Valentine's Day in Japan: A day for the Girls in love and Chocolate
Japan has their own Valentine's Day culture, but do you know about it?
Waku WakuPublished on 22 Jan, 12:00
1. Valentine’s Day is about CHOCOLATE
In general, Valentine is a day for couples. They spend a romantic day, enjoying dinners or exchanging gifts. Usually, men may prepare women like flowers or gifts.
However, it is not the case in Japan. Japanese Valentine’s Day is almost only about "chocolate".
Almost all supermarkets or stores promote Valentine chocolate gifts from mid-January. The average spending for chocolate in Feb is 4 times more than Aug, which has the least amount of money spent. And in February, it is clearly understood that chocolates are purchased before 14th.
Do you know chocolate companies in Japan make almost half of their annual sales during this time of year?
2. Only "girls" give chocolate
Even Valentine’s day is only about "chocolate", it does not mean that anyone can give chocolate.
It is only the girls who give chocolate in Japan. And mostly, it comes with a confession of love for the boys. They prepare chocolate gifts to build up the courage to tell love to the loved one on Valentine's day.
Nowadays, this culture is more popular for teenagers, mostly from primary to high school students. So on the day of 14th February, many school girls bring chocolates to school with a secret crush on them and tell a love during break time or after school. It’s the day of a girl’s expression of love.

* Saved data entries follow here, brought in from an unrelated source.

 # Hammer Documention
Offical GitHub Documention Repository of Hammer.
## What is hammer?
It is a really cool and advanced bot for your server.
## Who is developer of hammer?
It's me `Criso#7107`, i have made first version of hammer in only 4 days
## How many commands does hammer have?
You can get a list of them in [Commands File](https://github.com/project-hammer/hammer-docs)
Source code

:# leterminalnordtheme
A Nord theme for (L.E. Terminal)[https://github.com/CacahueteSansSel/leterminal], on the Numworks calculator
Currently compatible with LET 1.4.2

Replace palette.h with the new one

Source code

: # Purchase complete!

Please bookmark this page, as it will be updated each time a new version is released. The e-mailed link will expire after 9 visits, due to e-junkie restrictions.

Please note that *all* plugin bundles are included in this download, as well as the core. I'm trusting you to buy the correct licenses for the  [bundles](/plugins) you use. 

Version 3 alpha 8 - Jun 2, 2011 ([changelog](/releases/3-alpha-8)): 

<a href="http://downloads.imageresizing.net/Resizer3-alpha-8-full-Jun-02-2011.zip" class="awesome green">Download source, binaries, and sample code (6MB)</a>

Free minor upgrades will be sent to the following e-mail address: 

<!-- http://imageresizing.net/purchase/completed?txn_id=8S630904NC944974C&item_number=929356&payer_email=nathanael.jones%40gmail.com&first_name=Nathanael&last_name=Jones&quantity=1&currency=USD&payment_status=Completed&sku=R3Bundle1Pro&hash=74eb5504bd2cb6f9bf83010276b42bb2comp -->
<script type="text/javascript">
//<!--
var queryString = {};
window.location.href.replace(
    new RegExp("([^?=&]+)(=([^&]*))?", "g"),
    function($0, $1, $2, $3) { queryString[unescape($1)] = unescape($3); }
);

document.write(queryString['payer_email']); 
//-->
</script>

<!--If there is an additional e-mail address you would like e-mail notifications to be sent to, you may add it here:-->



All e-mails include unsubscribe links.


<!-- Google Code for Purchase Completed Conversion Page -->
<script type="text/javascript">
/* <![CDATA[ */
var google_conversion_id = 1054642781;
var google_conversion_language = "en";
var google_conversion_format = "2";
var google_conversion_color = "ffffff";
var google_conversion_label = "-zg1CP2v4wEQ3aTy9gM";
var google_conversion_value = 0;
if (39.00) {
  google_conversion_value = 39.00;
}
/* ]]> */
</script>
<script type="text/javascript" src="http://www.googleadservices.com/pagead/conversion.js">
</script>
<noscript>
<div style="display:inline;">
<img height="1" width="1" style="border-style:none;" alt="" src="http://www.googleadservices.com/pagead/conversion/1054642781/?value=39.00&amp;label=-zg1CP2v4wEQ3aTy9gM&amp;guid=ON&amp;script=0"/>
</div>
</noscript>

3. What types of chocolate gifts?
While confession of love is considered as the main part of Japanese Valentine’s culture, giving chocolate itself has developed in its own way. In fact, there are many variations of the meaning of chocolates these days.
Do you know some of them?
HONMEI CHOCO (chocolate for true love)
Given to the loved one, normally expensive, famous brand's or handmade chocolate. If she is in one-sided love, chocolate gift means "declaration of love" to the loved one. If she is already in a relationship, it means "proof of love".
GIRI CHOCO (courtesy chocolate)
Given to friends or colleagues, to express daily appreciation and care. While this has become such popular and normal culture now in Japan, giving GIRI CHOCO from ladies can be received as a duty sometimes. Some movements of stopping giving GIRI CHOCO has been occurred recently too.
FAMI CHOCO (family chocolate)
Father, husband, or boy's children,... a chocolate gift which is given to male family members. Mothers or daughters tend to make chocolate sweets or purchase the ones which can be enjoyed together in family after giving them.
TOMO CHOCO (friend chocolate)
Given to girl’s fiends, as exchanging gifts. It can be picked some brand's chocolates or trendy chocolate sweets. It deepens girls' friendships.
JIBUN CHOCO (treating chocolate)
Given to herself. It is a treatment for yourself so it can be a very expensive one!? Worldwide well-known chocolatiers or patissiers release special chocolates or limited collaboration sweets etc., particularly for the Japanese Valentine season. In face, it is a best chance for self-gift for own treatment.
ORE CHOCO (my chocolate)
The one men buy and give it to himself. Recently, men purchase chocolates for themselves too. The reasons are various, but because it is a good chance to find rare chocolates, he generally likes chocolates, or he thinks he won’t get any from girls….and so on. In anyway, why not men enjoy the Valentine's season from their side?
What do you think about Japanese Valentine’s day? A while ago, Japanese Valentine's day was only understood as a the day for "girls give chocolates to loved boys". That's not all meaning anymore nowadays, however, "giving chocolates" seems still remains as key term for Valentine's in Japan.
How about spending "Chocolate" Valentine's Day this year?